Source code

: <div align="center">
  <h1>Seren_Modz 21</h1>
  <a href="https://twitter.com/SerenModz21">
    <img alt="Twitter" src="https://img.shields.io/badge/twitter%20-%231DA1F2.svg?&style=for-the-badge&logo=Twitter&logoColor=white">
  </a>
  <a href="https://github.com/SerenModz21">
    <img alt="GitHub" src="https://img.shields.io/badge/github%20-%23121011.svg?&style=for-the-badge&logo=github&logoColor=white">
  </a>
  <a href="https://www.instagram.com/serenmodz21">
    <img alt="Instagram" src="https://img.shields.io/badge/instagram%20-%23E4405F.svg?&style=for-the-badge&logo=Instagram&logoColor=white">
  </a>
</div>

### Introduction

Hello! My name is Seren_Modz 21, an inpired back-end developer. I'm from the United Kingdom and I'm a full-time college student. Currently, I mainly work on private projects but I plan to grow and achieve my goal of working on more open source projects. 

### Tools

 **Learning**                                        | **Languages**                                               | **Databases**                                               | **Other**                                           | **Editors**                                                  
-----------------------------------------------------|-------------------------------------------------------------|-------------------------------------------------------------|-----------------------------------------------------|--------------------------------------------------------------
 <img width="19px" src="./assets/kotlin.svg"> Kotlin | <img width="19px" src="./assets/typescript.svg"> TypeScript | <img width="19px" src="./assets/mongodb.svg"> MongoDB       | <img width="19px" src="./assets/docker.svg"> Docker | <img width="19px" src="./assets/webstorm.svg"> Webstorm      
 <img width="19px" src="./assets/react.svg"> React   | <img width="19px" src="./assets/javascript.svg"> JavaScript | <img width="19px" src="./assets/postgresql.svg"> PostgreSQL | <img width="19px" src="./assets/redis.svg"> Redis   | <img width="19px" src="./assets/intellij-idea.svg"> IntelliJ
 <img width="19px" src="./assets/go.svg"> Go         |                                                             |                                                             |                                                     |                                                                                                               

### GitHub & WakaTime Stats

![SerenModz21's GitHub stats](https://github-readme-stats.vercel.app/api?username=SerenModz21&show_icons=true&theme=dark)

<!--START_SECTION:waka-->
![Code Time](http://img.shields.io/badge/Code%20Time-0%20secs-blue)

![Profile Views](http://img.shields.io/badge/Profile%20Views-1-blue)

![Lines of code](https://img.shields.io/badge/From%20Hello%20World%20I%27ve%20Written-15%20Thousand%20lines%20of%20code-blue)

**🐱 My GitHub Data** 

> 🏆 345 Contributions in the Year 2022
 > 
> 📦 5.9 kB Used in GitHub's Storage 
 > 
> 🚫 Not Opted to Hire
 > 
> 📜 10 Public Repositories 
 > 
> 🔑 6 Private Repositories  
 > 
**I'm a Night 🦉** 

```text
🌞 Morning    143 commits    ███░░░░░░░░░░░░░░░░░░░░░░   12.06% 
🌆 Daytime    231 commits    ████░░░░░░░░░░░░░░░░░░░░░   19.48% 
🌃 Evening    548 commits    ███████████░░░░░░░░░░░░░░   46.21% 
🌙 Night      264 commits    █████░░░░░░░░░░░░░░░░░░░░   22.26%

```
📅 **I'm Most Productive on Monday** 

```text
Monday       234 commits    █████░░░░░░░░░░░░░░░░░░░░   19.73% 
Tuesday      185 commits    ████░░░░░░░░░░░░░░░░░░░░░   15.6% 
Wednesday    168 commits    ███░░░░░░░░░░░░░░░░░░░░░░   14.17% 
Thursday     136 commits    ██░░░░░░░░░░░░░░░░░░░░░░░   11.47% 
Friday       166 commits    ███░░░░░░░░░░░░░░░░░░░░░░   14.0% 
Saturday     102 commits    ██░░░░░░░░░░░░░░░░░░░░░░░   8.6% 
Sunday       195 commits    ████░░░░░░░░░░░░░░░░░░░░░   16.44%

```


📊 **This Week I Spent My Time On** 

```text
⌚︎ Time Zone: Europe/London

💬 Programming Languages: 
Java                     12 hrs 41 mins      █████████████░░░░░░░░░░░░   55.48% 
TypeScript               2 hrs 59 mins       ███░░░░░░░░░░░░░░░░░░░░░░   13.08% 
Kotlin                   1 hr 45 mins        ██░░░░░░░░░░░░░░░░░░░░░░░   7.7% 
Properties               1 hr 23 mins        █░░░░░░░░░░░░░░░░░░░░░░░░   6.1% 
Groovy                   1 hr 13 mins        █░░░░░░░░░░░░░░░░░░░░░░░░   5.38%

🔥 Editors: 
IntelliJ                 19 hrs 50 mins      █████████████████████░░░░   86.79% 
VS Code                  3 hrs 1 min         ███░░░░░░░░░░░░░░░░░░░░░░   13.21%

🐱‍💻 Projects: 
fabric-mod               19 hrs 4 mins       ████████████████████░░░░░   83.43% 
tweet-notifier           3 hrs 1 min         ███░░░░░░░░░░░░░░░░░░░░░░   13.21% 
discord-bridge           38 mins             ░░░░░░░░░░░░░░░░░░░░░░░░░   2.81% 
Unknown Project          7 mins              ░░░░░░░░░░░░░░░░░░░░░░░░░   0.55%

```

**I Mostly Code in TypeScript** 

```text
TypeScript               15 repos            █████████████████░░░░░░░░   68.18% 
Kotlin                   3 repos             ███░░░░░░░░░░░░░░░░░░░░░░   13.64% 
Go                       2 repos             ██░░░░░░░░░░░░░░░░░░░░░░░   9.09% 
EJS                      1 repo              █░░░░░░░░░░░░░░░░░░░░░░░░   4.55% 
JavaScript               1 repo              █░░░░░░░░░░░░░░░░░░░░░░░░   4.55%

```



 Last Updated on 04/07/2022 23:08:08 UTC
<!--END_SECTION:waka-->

◆ **EXERCISE**: Find the word "twitter" in the records. Copy every line it appears in.

◆ **EXERCISE OUTPUT**:
  <a href="https://twitter.com/SerenModz21">
    <img alt="Twitter" src="https://img.shields.io/badge/twitter%20-%231DA1F2.svg?&style=for-the-badge&logo=Twitter&logoColor=white">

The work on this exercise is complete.